Ici commence la partie pathétique du roman. Faut-il le dire ? quoique M. Hardy y ait déployé un singulier talent, ce n’est peut-être pas celle qui lui fait le plus d’honneur. On y côtoie le bord du mélodrame, et, si l’on n’y tombe pas tout à fait, c’est que les situations, tout en étant violentes, ne deviennent jamais communes. Ainsi la jalousie rétrospective de Bathsheba paraît vraiment exagérée. On ne comprend guère l’espèce de fureur qui la pousse à percer jusqu’au bout le mystère des amours passées de Troy, et à s’assurer que dans ce cercueil rendu par l’hospice de Casterbridge à la paroisse de Weatherbury reposent le cadavre de la servante Fanny Robin et celui de son petit enfant. Et lorsque Troy, emporté par la violence de ses remords, vient à son tour s’agenouiller près de la bière que dans une pieuse ignorance Bathsheba elle-même a fait placer pour une nuit dans sa demeure, lorsqu’à la faute par lui commise il en ajoute une autre en outrageant la vivante par l’expression sauvage de sa passion pour la morte, lorsque enfin il écarte avec une colère méprisante l’épouse qui pardonne, le lecteur se demande s’il n’a pas quitté le terrain de la réalité pour le royaume de l’hallucination. L’auteur, à vrai dire, cherche bien un peu à plaider les circonstances atténuantes pour la conduite extraordinaire de ses personnages ; il n’y réussit pas complètement. Il explique par exemple les actes romanesques de son sergent en disant qu’il avait du sang français dans les veines ; l’excuse paraît insuffisante. Les argumens tirés de l’hérédité ont assurément beaucoup de poids ; seulement il est des cas où il vaut mieux ne pas s’en servir. La vérité, c’est que chez Troy comme chez Bathsheba la raison est en train de déménager. Aussi éprouve-t-on un certain soulagement lorsque l’auteur, leur donnant la clé des champs, envoie l’une errer dans les bois pour y retrouver le calme nécessaire, et exile l’autre dans les hasards d’un cirque ambulant.
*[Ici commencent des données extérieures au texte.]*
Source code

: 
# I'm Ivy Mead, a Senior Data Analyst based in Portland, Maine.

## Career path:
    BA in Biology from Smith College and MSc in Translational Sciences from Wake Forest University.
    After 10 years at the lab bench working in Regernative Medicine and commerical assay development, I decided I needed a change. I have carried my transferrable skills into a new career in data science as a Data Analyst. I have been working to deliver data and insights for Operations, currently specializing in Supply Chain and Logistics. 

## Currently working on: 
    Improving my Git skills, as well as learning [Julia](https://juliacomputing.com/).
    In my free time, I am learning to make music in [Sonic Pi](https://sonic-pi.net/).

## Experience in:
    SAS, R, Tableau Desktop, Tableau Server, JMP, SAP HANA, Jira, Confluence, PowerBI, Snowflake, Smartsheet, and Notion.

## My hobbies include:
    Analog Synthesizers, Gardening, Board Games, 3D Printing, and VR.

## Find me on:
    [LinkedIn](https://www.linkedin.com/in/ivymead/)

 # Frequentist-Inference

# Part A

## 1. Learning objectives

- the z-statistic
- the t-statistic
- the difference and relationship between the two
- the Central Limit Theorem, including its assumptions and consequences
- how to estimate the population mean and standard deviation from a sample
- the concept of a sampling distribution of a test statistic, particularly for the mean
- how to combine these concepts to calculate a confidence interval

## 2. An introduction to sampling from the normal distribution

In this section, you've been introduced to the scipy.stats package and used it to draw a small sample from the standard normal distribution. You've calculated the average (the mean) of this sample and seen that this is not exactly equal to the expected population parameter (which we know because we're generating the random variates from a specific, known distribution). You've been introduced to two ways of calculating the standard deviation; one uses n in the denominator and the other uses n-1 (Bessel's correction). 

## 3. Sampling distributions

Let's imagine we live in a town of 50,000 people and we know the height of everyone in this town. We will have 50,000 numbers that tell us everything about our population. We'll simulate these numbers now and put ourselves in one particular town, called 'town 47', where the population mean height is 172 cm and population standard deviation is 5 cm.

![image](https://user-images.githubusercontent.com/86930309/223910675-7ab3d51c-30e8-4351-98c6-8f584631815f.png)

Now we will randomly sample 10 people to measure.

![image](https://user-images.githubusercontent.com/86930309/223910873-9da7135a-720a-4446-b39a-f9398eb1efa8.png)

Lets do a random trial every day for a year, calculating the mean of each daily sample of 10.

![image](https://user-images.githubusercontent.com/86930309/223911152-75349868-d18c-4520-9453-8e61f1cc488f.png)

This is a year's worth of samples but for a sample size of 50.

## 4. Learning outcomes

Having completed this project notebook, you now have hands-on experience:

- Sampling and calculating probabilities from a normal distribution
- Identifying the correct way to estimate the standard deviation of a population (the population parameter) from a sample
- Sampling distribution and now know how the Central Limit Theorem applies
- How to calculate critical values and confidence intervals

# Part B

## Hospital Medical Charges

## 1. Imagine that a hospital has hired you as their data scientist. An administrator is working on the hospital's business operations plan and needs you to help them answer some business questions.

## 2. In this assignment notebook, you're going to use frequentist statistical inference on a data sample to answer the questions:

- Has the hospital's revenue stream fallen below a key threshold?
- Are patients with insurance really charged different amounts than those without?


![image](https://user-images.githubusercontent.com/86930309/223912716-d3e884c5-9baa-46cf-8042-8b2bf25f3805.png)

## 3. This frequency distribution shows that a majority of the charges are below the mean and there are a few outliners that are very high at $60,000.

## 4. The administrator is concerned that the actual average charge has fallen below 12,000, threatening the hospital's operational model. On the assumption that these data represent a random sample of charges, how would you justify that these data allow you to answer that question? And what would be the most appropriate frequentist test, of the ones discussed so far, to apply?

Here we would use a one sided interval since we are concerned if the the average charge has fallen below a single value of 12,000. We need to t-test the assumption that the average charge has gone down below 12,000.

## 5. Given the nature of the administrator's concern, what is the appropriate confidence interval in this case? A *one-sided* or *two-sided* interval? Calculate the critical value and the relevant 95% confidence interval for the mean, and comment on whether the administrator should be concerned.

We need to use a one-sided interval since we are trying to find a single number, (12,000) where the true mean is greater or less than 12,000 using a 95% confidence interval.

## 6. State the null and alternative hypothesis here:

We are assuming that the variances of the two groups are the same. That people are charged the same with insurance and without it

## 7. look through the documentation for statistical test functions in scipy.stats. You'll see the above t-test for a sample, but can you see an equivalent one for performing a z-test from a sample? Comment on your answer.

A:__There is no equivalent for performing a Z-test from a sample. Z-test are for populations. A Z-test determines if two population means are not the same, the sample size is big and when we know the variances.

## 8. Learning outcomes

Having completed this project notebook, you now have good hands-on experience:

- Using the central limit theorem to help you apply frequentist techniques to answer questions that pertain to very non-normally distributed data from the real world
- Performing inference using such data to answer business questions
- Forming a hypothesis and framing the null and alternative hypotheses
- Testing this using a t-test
Une année s’écoule : Oak, qui seul a gardé l’égalité d’âme du sage, Oak mûri par la souffrance des autres, est devenu le régisseur en titre de sa maîtresse. Rien n’est changé dans sa vie, si ce n’est qu’il a quitté la blouse blanche de l’ouvrier rustique pour un costume plus élégant. Pour Bathsheba et pour chacun, Troy est mort. N’a-t-on pas trouvé ses vêtemens sur la plage ? De son côté, Boldwood reprend espoir. Il croit qu’une réparation lui est due, et il la demande en termes touchans. Au moment où la veuve domptée par le malheur va, cédant pour la première fois à une voix autre que celle de la passion, accorder au fermier non une promesse, mais une espérance que semble légitimer en quelque sorte le silence de Gabriel Oak lui-même, quelqu’un s’approche qu’on n’attendait plus. La bûche monstrueuse de Noël a été allumée dans le foyer solitaire de Boldwood. Les convives sont arrivés, et parmi eux Bathsheba inquiète et tremblante. L’engagement qu’elle redoute, Boldwood l’arrache à ses larmes : elle sera sa femme dans six ans, si tous les deux vivent encore. Le reste, on le devine. Troy, las de courir le monde et ayant d’ailleurs usé ses remords, s’est dit que sa femme est belle et qu’il a été bien sot de l’abandonner. Il entre dans la salle et réclame son bien. « Allez avec votre mari, » s’écrie Boldwood dans un gémissement, et dans le temps que Troy, irrité du silence de Bathsheba éperdue, la tirait brutalement à lui par le bras, un coup de feu retentit, une fumée grise emplit la salle : cette fois-ci le mari ne reviendra plus. Le fusil qui pendait au-dessus de la cheminée, Boldwood l’a déchargé à bout portant sur l’ancien dragon. Ici encore l’hérédité est intervenue comme le dieu d’Horace dans les nécessités tragiques : le meurtrier comptait des fous dans sa famille. H uit mois après, Oak recevait une visite imprévue dans sa modeste demeure : c’était Bathsheba qui venait lui demander pourquoi il voulait s’en aller au loin, et si elle l’avait offensé.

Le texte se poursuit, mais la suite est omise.